Study: Drought-breaking rains more rare, erratic in US West

by Mary Sewell

BILLINGS, Mont. — Rainstorms grew more erratic, and droughts much longer across most of the U.S. West over the past half-century as climate change warmed the planet, according to a comprehensive government study released Tuesday that concludes the situation is worsening. The average dry period between rainstorms grew from about 30 days in the 1970s to 45 days between storms, said Joel Biederman, a research hydrologist with the U.S. Department of Agriculture Southwest Watershed Research Center in Tucson, Arizona. The most dramatic changes were recorded in the desert Southwest.

The consequences of the intense dry periods that battered areas of the West in recent years were severe — more intense and dangerous wildfires, parched croplands, and low vegetation to support livestock and wildlife. And the problem appears to be accelerating, with rainstorms becoming increasingly unpredictable and more areas showing longer intervals between storms since the turn of the century compared to prior decades, the study concludes.

The study comes with almost two-thirds of the contiguous U.S. beset by abnormally dry conditions. Warm temperatures forecast for the next several months could make it the worst spring drought in nearly a decade, affecting roughly 74 million people across the U.S., the National Oceanic and Atmospheric Administration said. Weather service and agriculture officials have warned that water use cutbacks, damaged wheat crops, more fires, and lower reservoirs in California and the Southwest are possible. Climate scientists call what’s happening in the West a continuation of a “megadrought” that started in 1999.

US West

While previous research documented a decline in total rainfall for much of the West, the work by Biederman and colleagues put more focus on when that rain occurs. That has significant implications for how much water is available for agriculture, and plants, such as grasses with shallow roots that need a steadier moisture supply than large trees.
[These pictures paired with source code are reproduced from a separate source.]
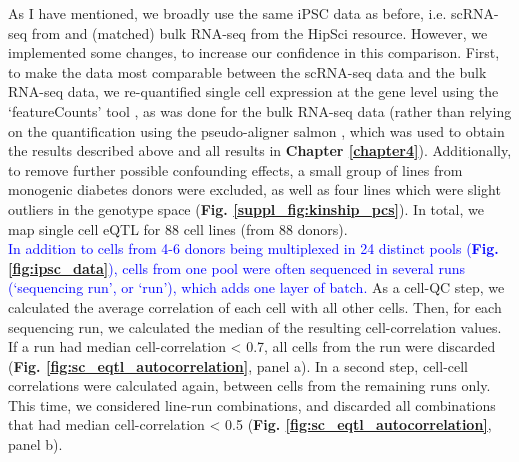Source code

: As I have mentioned, we broadly use the same iPSC data as before, i.e. scRNA-seq from \cite{cuomo2020single} and (matched) bulk RNA-seq from the HipSci resource.
However, we implemented some changes, to increase our confidence in this comparison. 
First, to make the data most comparable between the scRNA-seq data and the bulk RNA-seq data, we re-quantified single cell expression at the gene level using the `featureCounts' tool \cite{liao2014featurecounts}, as was done for the bulk RNA-seq data (rather than relying on the quantification using the pseudo-aligner salmon \cite{patro2017salmon}, which was used to obtain the results described above and all results in \textbf{Chapter \ref{chapter4}}).
Additionally, to remove further possible confounding effects, a small group of lines from monogenic diabetes donors were excluded, as well as four lines which were slight outliers in the genotype space (\textbf{Fig. \ref{suppl_fig:kinship_pcs}}).
In total, we map single cell eQTL for 88 cell lines (from 88 donors). \\

\textcolor{blue}{In addition to cells from 4-6 donors being multiplexed in 24 distinct pools (\textbf{Fig. \ref{fig:ipsc_data}}), cells from one pool were often sequenced in several runs (`sequencing run', or `run'), which adds one layer of batch.}
As a cell-QC step, we calculated the average correlation of each cell with all other cells.
Then, for each sequencing run, we calculated the median of the resulting cell-correlation values.
If a run had median cell-correlation < 0.7, all cells from the run were discarded (\textbf{Fig. \ref{fig:sc_eqtl_autocorrelation}}, panel a).
In a second step, cell-cell correlations were calculated again, between cells from the remaining runs only.
This time, we considered line-run combinations, and discarded all combinations that had median cell-correlation < 0.5 (\textbf{Fig. \ref{fig:sc_eqtl_autocorrelation}}, panel b). \\

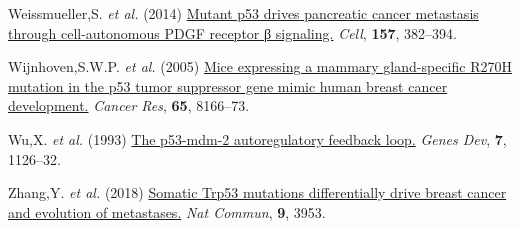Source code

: \begin{CSLReferences}{1}{0}
\leavevmode{}%
Weissmueller,S. \emph{et al.} (2014) \href{https://doi.org/10.1016/j.cell.2014.01.066}{Mutant p53 drives pancreatic cancer metastasis through cell-autonomous PDGF receptor β signaling.} \emph{Cell}, \textbf{157}, 382--394.

\leavevmode{}%
Wijnhoven,S.W.P. \emph{et al.} (2005) \href{https://doi.org/10.1158/0008-5472.can-05-1650}{Mice expressing a mammary gland-specific R270H mutation in the p53 tumor suppressor gene mimic human breast cancer development.} \emph{Cancer Res}, \textbf{65}, 8166--73.

\leavevmode{}%
Wu,X. \emph{et al.} (1993) \href{https://doi.org/10.1101/gad.7.7a.1126}{The p53-mdm-2 autoregulatory feedback loop.} \emph{Genes Dev}, \textbf{7}, 1126--32.

\leavevmode{}%
Zhang,Y. \emph{et al.} (2018) \href{https://doi.org/10.1038/s41467-018-06146-9}{Somatic Trp53 mutations differentially drive breast cancer and evolution of metastases.} \emph{Nat Commun}, \textbf{9}, 3953.

\end{CSLReferences}
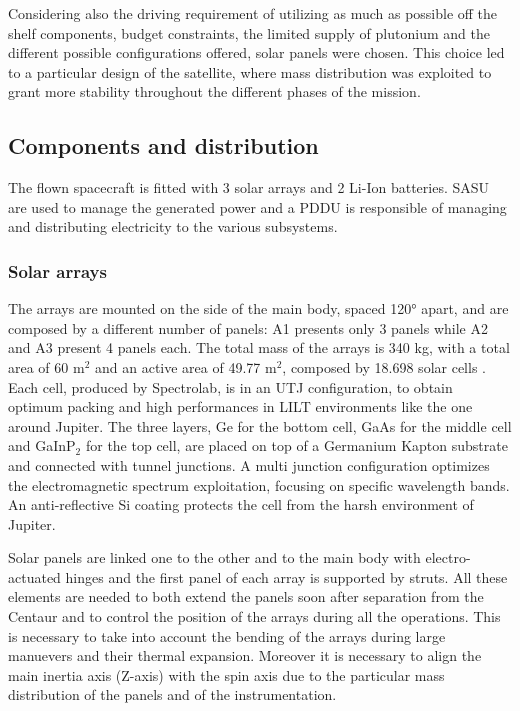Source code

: Considering also the driving requirement of utilizing as much as possible off the shelf components, budget constraints, the limited supply of plutonium and the different possible configurations offered, solar panels were chosen. This choice led to a particular design of the satellite, where mass distribution was exploited to grant more stability throughout the different phases of the mission.  

\subsection{Components and distribution}
\label{subsec:components_and_distribution}

The flown spacecraft is fitted with 3 solar arrays and 2 Li-Ion batteries. SASU are used to manage the generated power and a PDDU is responsible of managing and distributing electricity to the various subsystems. 
\subsubsection{Solar arrays}
\label{susubsec:solar_arrays}

The arrays are mounted on the side of the main body, spaced 120° apart, and are composed by a different number of panels: A1 presents only 3 panels while A2 and A3 present 4 panels each. The total mass of the arrays is 340 kg, with a total area of 60 m$^2$ \cite{arrays_mass} and an active area of 49.77 m$^2$, composed by 18.698 solar cells \cite{masses_ref}. 
Each cell, produced by Spectrolab, is in an UTJ configuration, to obtain optimum packing and high performances in LILT environments like the one around Jupiter. The three layers, Ge for the bottom cell, GaAs for the middle cell and GaInP$_2$ for the top cell, are placed on top of a Germanium Kapton substrate and connected with tunnel junctions. A multi junction configuration optimizes the electromagnetic spectrum exploitation, focusing on specific wavelength bands. An anti-reflective Si coating protects the cell from the harsh environment of Jupiter. 

 Solar panels are linked one to the other and to the main body with electro-actuated hinges and the first panel of each array is supported by struts. All these elements are needed to both extend the panels soon after separation from the Centaur and to control the position of the arrays during all the operations. This is necessary to take into account the bending of the arrays during large manuevers and their thermal expansion. Moreover it is necessary to align the main inertia axis (Z-axis) with the spin axis due to the particular mass distribution of the panels and of the instrumentation.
“Once the growing season starts, the total amount of rainfall is important. But if it comes in just a few large storms, with really long dry periods in between, that can have detrimental consequences,” study co-author Biederman said in an interview. The total amount of rain in a year doesn’t matter to plants — especially if rains come mostly in heavy bursts with a significant run-off — but consistent moisture is what keeps them alive, said UCLA meteorologist Daniel Swain, who writes a weather blog about the West and was not part of the study.

Researchers led by University of Arizona climate scientist Fangyue Zhang compiled daily readings from 1976 from 337 weather stations across the western U.S. They analyzed rainfall and drought data to identify the changing patterns. Other parts of the region that saw longer and more variable droughts included the southwest Rocky Mountains, the Colorado Plateau, and the Central Plains. The new findings were published in the journal Geophysical Research Letters.